Samsung in particular often uses some rather small pSLC cache sizes, which would get even smaller as the drive gets closer to full. With TLC as used in this drive, the pSLC size is no more than 1/3 of the free space (meaning you may only have 10GB available to the C drive right now), but it may be even less with Samsung. In addition, if you have been performing a lot of writes, especially benchmarking, the cache may not have had time to recover even to be able to use that small amount, so you end up at native speeds or even slower as the drive tries to recover the cache at the same time that data is being written. Some drives take a long time to recover the cache (by writing data to native TLC in the background).

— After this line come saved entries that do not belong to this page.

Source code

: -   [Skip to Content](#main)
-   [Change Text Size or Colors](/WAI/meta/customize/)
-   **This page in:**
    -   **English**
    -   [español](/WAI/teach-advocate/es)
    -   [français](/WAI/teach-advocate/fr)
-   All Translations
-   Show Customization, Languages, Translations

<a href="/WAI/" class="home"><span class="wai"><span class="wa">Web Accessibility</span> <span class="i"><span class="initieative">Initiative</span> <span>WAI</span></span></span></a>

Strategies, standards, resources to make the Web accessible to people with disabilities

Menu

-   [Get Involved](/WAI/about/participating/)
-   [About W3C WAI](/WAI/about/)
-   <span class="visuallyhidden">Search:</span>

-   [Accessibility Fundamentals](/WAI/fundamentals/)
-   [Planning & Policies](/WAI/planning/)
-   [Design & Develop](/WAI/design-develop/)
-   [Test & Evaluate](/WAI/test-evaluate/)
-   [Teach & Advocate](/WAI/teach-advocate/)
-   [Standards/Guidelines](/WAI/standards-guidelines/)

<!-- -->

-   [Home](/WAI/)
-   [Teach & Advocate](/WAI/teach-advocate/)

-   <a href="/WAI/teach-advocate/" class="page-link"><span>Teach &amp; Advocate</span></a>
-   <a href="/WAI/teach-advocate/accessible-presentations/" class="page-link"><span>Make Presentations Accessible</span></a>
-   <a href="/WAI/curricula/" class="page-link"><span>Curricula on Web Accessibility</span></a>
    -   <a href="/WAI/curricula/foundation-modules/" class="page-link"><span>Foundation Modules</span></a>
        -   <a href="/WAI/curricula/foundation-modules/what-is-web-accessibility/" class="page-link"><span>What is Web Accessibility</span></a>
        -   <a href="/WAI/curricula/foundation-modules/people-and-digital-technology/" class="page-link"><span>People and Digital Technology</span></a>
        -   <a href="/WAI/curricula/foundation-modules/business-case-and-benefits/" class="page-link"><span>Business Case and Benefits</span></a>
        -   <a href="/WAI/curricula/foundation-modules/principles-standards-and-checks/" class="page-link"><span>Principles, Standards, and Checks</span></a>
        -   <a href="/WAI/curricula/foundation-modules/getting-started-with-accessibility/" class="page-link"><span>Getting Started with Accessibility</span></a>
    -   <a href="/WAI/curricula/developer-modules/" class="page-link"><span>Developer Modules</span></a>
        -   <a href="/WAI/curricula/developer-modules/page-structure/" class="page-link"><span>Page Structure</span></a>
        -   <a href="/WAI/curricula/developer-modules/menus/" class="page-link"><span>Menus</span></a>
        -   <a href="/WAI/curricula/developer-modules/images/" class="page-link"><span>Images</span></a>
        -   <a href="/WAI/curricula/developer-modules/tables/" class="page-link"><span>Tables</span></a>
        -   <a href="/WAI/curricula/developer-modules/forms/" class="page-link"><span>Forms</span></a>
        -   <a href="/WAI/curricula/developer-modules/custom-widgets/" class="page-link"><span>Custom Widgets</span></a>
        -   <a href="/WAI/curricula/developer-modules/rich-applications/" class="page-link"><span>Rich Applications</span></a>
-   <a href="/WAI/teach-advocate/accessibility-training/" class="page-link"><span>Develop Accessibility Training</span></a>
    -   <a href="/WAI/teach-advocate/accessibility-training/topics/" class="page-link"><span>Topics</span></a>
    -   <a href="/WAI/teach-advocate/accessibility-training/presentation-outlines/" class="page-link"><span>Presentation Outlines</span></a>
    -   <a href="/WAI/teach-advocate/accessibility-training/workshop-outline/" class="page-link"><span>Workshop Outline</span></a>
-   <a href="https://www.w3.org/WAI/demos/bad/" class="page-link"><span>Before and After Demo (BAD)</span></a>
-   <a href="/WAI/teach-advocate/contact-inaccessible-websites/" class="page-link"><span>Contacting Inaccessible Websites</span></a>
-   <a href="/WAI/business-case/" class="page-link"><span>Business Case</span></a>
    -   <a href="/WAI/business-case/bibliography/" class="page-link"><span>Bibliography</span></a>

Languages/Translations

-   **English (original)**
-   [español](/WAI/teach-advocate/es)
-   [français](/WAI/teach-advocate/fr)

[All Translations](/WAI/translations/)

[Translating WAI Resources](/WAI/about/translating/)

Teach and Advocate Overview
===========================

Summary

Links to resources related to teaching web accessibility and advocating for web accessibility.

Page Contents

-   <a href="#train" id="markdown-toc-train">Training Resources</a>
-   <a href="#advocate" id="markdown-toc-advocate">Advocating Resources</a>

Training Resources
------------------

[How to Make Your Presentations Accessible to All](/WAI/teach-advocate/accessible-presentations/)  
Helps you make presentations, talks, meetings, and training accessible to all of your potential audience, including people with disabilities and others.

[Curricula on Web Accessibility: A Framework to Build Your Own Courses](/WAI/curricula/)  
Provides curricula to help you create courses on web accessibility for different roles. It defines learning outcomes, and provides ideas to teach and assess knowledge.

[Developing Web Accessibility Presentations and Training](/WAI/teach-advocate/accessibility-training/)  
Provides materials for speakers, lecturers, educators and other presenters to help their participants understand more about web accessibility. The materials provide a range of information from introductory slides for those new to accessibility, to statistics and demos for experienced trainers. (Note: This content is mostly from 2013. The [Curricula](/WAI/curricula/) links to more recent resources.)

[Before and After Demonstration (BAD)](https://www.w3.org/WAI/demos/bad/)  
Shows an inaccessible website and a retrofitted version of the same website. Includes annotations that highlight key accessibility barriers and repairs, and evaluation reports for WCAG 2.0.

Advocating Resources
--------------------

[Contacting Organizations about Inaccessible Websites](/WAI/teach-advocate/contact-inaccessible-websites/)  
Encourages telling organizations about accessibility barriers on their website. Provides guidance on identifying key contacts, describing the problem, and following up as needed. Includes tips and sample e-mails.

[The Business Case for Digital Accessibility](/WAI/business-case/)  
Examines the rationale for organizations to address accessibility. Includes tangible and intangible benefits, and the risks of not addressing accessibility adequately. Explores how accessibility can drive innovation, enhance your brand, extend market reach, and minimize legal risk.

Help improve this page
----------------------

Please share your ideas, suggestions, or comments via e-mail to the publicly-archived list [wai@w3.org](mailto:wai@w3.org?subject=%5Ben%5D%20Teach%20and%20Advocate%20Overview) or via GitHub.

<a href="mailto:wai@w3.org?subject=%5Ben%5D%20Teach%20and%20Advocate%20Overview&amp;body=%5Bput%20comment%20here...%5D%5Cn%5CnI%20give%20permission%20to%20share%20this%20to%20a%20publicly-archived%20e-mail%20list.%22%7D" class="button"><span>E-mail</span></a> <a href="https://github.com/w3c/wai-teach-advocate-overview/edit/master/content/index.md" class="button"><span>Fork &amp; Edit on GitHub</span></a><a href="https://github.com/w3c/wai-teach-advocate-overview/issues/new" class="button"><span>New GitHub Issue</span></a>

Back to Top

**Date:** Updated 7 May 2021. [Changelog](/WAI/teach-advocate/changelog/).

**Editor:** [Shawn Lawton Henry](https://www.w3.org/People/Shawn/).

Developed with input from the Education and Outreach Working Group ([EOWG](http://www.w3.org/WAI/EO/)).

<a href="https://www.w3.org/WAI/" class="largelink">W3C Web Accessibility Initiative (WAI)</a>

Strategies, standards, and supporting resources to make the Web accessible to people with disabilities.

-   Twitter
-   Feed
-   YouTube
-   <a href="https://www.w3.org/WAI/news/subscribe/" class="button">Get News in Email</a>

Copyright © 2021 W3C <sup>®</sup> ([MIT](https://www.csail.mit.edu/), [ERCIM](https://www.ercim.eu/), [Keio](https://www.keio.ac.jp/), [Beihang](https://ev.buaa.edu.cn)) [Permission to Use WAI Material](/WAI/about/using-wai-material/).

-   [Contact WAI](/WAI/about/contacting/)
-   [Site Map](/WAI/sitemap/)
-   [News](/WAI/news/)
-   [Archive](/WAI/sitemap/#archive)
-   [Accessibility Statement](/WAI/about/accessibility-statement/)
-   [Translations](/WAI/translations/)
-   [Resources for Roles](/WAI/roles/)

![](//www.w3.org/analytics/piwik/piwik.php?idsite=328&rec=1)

Other functions that require free space include TRIM/garbage collection. If those haven't had a chance to run, and you don't have enough free space that has already been erased by those tasks, the drive ends up having to spend additional time erasing blocks before writing new data to them, which would definitely result in benchmarks looking terrible. We can't tell what the other partitions look like and how much free space actually exists through the whole drive.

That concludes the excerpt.